The name Tibhirine means "gardens" in Berber -- specifically, vegetable gardens, the kind that grow in terraces irrigated by collected rainwater. For nearly sixty years, Trappist monks tended those gardens in the Atlas Mountains south of Algiers, living by the Rule of Saint Benedict among Muslim neighbors who became their friends, patients, and employers. Then, in March 1996, seven of the monks were kidnapped from the monastery during Algeria's civil war. They were killed two months later. The story of their lives and deaths became the subject of the 2010 film Of Gods and Men, but the full arc of this place stretches back much further than its tragedy.

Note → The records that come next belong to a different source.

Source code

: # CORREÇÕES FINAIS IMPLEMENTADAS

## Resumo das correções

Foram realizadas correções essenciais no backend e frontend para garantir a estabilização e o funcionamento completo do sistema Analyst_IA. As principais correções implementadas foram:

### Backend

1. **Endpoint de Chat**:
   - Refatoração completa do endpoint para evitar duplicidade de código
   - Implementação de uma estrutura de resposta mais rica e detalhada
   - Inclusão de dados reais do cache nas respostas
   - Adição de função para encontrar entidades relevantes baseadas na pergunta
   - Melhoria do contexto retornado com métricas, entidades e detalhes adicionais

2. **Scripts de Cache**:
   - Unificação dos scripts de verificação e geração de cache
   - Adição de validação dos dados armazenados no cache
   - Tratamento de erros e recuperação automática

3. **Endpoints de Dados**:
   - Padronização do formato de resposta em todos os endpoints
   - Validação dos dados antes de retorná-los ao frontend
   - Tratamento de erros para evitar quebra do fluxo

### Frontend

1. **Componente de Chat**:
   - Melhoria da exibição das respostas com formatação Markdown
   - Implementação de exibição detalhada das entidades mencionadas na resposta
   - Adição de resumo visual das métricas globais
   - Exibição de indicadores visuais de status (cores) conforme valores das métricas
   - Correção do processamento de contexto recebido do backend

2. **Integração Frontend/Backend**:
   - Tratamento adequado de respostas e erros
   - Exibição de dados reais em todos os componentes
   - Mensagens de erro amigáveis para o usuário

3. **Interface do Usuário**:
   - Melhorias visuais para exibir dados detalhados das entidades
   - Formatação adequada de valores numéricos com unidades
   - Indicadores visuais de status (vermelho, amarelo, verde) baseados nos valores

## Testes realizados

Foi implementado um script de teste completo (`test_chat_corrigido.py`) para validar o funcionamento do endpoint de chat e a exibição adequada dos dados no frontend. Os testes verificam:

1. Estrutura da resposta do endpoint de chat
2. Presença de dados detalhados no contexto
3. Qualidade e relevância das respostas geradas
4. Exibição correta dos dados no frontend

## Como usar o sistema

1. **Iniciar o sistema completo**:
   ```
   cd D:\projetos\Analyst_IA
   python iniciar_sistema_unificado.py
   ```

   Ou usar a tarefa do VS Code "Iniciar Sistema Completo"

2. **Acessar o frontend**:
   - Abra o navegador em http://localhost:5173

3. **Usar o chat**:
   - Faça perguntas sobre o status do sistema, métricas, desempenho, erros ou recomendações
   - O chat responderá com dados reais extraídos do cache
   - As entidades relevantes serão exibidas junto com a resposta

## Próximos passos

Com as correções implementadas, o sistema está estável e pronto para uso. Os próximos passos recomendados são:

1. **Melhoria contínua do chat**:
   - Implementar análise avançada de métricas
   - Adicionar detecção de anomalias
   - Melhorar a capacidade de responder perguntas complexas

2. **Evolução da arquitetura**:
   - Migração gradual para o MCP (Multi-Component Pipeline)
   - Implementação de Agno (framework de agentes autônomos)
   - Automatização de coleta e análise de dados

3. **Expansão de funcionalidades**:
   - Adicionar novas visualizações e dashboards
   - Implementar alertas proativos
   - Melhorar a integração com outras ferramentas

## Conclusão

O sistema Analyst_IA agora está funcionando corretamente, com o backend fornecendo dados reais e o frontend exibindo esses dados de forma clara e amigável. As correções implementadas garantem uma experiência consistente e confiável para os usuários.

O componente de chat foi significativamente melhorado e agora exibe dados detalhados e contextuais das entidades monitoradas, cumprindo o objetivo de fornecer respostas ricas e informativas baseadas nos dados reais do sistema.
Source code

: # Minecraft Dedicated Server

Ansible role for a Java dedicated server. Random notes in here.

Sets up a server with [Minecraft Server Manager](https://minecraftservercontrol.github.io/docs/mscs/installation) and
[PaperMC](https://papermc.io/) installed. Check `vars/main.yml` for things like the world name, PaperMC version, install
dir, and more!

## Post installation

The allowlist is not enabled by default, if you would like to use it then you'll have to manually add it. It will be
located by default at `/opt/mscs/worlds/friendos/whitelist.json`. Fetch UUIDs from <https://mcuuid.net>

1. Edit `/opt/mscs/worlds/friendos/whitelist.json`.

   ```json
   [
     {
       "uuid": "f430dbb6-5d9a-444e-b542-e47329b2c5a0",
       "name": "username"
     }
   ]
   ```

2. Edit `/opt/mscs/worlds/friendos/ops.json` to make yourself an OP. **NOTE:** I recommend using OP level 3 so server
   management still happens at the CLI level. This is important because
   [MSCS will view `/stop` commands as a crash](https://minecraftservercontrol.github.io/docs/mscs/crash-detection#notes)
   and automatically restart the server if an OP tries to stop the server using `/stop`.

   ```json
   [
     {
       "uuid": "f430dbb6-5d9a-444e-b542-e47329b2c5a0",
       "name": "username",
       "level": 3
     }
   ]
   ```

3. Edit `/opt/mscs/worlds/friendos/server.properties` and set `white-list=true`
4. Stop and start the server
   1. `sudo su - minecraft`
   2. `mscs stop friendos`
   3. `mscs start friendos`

Trappist presence in Algeria began in 1843, when monks from Aiguebelle Abbey in France established a monastery at Staoueli to teach modern agricultural techniques. That community grew quickly but collapsed in 1904, driven out by financial difficulties and France's new laws restricting religious congregations. Three decades later, in 1933, Trappists from Brestanica in modern-day Slovenia tried again, eventually settling in 1935 near Medea, 100 kilometers south of Algiers, in the Atlas mountain range. On March 7, 1938, they formally established the Abbey of Our Lady of Atlas close to a village that colonists had founded in 1848. The agricultural territory of Tib-Harins became Tibhirine after Algerian independence in 1962.

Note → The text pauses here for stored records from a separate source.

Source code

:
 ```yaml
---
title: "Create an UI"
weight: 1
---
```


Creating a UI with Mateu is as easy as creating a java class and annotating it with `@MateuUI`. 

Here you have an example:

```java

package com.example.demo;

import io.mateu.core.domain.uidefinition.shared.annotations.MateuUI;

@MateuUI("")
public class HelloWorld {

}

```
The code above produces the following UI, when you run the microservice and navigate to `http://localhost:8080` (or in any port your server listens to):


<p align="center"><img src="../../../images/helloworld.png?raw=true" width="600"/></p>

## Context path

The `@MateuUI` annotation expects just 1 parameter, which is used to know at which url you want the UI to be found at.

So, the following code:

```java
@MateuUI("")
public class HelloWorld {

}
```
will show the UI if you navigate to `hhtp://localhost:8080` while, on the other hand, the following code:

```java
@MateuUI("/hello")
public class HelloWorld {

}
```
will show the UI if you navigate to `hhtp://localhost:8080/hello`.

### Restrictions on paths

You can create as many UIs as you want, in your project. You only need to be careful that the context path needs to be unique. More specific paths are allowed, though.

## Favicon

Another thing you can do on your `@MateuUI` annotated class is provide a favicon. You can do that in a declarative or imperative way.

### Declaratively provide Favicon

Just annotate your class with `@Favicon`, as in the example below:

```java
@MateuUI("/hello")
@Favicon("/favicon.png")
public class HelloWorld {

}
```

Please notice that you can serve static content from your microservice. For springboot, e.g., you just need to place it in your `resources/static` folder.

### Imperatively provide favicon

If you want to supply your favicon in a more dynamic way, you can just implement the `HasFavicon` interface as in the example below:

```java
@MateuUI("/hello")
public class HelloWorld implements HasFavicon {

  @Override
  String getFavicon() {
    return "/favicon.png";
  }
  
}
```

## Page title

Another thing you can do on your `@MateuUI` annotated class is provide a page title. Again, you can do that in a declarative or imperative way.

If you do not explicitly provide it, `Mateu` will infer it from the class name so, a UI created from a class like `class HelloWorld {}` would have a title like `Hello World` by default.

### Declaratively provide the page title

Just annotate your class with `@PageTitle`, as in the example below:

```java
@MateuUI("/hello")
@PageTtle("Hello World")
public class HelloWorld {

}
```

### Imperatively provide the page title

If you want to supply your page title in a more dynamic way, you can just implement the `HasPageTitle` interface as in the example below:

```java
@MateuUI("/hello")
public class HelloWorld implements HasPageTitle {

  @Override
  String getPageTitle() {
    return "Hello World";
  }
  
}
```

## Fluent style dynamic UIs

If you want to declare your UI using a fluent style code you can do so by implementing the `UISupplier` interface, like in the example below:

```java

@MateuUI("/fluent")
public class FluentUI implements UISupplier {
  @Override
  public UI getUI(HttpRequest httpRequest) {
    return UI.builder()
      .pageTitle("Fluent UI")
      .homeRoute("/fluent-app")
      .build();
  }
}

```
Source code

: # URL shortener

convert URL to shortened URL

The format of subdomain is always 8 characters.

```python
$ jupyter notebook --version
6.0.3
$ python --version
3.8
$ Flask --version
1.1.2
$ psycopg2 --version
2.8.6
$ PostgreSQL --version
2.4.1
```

The monastery became an abbey in 1947, receiving the abbatial crozier from the old Staoueli Abbey -- a direct symbolic link across nearly a century of Trappist presence in Algeria. By 1951, around thirty monks lived there. The community shrank during the Algerian War, when Fellagha fighters raided the monastery in 1958, and by independence in 1962 only nine monks remained. The order considered closing the site, but fate intervened: the General Abbot of the Trappists, Dom Gabriel Sortais, died on the very night the closure decree was to be signed, and the decision was suspended. Eight new brothers arrived from French monasteries in 1964. Meanwhile, villagers from the mountain settlement of Tamesguida had moved down to Tibhirine for safety during the war, and the monastery's presence helped the village grow.

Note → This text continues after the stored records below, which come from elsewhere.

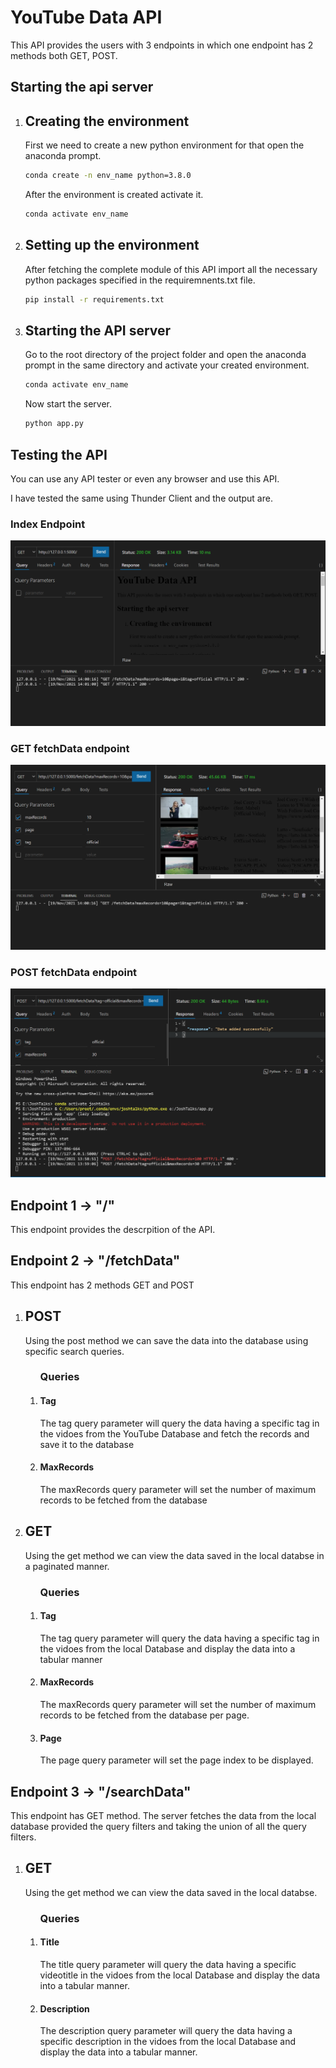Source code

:# YouTube Data API
This API provides the users with 3 endpoints in which one endpoint has 2 methods both GET, POST.

## Starting the api server
<ol>
<li>
<h2>Creating the environment</h2>
First we need to create a new python environment for that open the anaconda prompt.

```sh
conda create -n env_name python=3.8.0
```
After the environment is created activate it.
```sh
conda activate env_name
```
</li>
<li>
<h2>Setting up the environment</h2>
After fetching the complete module of this API import all the necessary python packages specified in the requiremnents.txt file.

```sh
pip install -r requirements.txt
```
</li>
<li>
<h2>Starting the API server</h2>
Go to the root directory of the project folder and open the anaconda prompt in the same directory and activate your created environment.

```sh
conda activate env_name
```

Now start the server.

```sh
python app.py
```
</li>
</ol>

<p>
<h2>
Testing the API
</h2>
You can use any API tester or even any browser and use this API.

I have tested the same using Thunder Client and the output are.

### Index Endpoint
![Index Request](static\images\index.PNG)
### GET fetchData endpoint
![GET Request](static\images\get.PNG)
### POST fetchData endpoint
![POST Request](static\images\post.PNG)
</p>

## Endpoint 1 -> "/"
This endpoint provides the descrpition of the API.

## Endpoint 2 -> "/fetchData"
This endpoint has 2 methods GET and POST
<ol>
<li>
<h2>POST</h2>
<p>
    Using the post method we can save the data into the database using specific search queries.
<ol>
<h3>    
    Queries
</h3>
<li>
<h4>Tag</h4>
The tag query parameter will query the data having a specific tag in the vidoes from the YouTube Database and fetch the records and save it to the database
</li>
<li>
<h4>MaxRecords</h4>
The maxRecords query parameter will set the number of maximum records to be fetched from the database
</li>
</ol>
</li>
<li>
<h2>GET</h2>
<p>
    Using the get method we can view the data saved in the local databse in a paginated manner.
<ol>
<h3>    
    Queries
</h3>
<li>
<h4>Tag</h4>
The tag query parameter will query the data having a specific tag in the vidoes from the local Database and display the data into a tabular manner
</li>
<li>
<h4>MaxRecords</h4>
The maxRecords query parameter will set the number of maximum records to be fetched from the database per page.
</li>
<li>
<h4>Page</h4>
The page query parameter will set the page index to be displayed.
</li>
</ol>
</li>
</ol>
</p> 
</li>
</ol>

## Endpoint 3 -> "/searchData"
This endpoint has GET method.
The server fetches the data from the local database provided the query filters and taking the union of all the query filters.
<ol>
<li>
<h2>GET</h2>
<p>
    Using the get method we can view the data saved in the local databse.
<ol>
<h3>    
    Queries
</h3>
<li>
<h4>Title</h4>
The title query parameter will query the data having a specific videotitle in the vidoes from the local Database and display the data into a tabular manner.
</li>
<li>
<h4>Description</h4>
The description query parameter will query the data having a specific description in the vidoes from the local Database and display the data into a tabular manner.
</li>

</ol>
</li>
</ol>
</p> 
</li>
</ol>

The monks lived in silence and prayer, their days structured by the Benedictine hours. But their relationship with Tibhirine was anything but cloistered. They taught French, employed villagers on the monastery farm, provided medical care, and distributed clothing and shoes to those in need. The bond between the Christian monks and their Muslim neighbors was not abstract interfaith dialogue but the practical intimacy of shared daily life. When the seven monks were beatified in 2018 -- along with twelve other martyrs of Algeria as the 19 martyrs of Algeria -- the ceremony in Oran was attended by Muslims as well as Christians. The shared grief reflected a shared history.
Two monks survived the kidnapping: Father Jean-Pierre and Father Amedee. They moved to the monastery's annex in Fez, Morocco, which the Trappist order elevated from a simple annex to an autonomous major priory -- acknowledging that the community of Our Lady of Atlas had not ended but relocated. In 2000, the monks moved again to a new monastery near Midelt, Morocco. Back in Tibhirine, the monastery buildings stood empty until 2016, when they were entrusted to the Chemin Neuf Community, a Catholic community from Lyon. The gardens still grow. The terraces still catch rain. The name Tibhirine still means what it always meant.
Located at 36.30N, 2.72E in the Atlas Mountains, approximately 100 km south of Algiers, near the city of Medea. The monastery sits in a mountainous, forested area at moderate elevation. Best viewed at 3,000-5,000 feet AGL. Nearest airport: DAAG (Houari Boumediene Airport, Algiers), approximately 100 km north. The Tibhirine Forest dominates the surrounding area.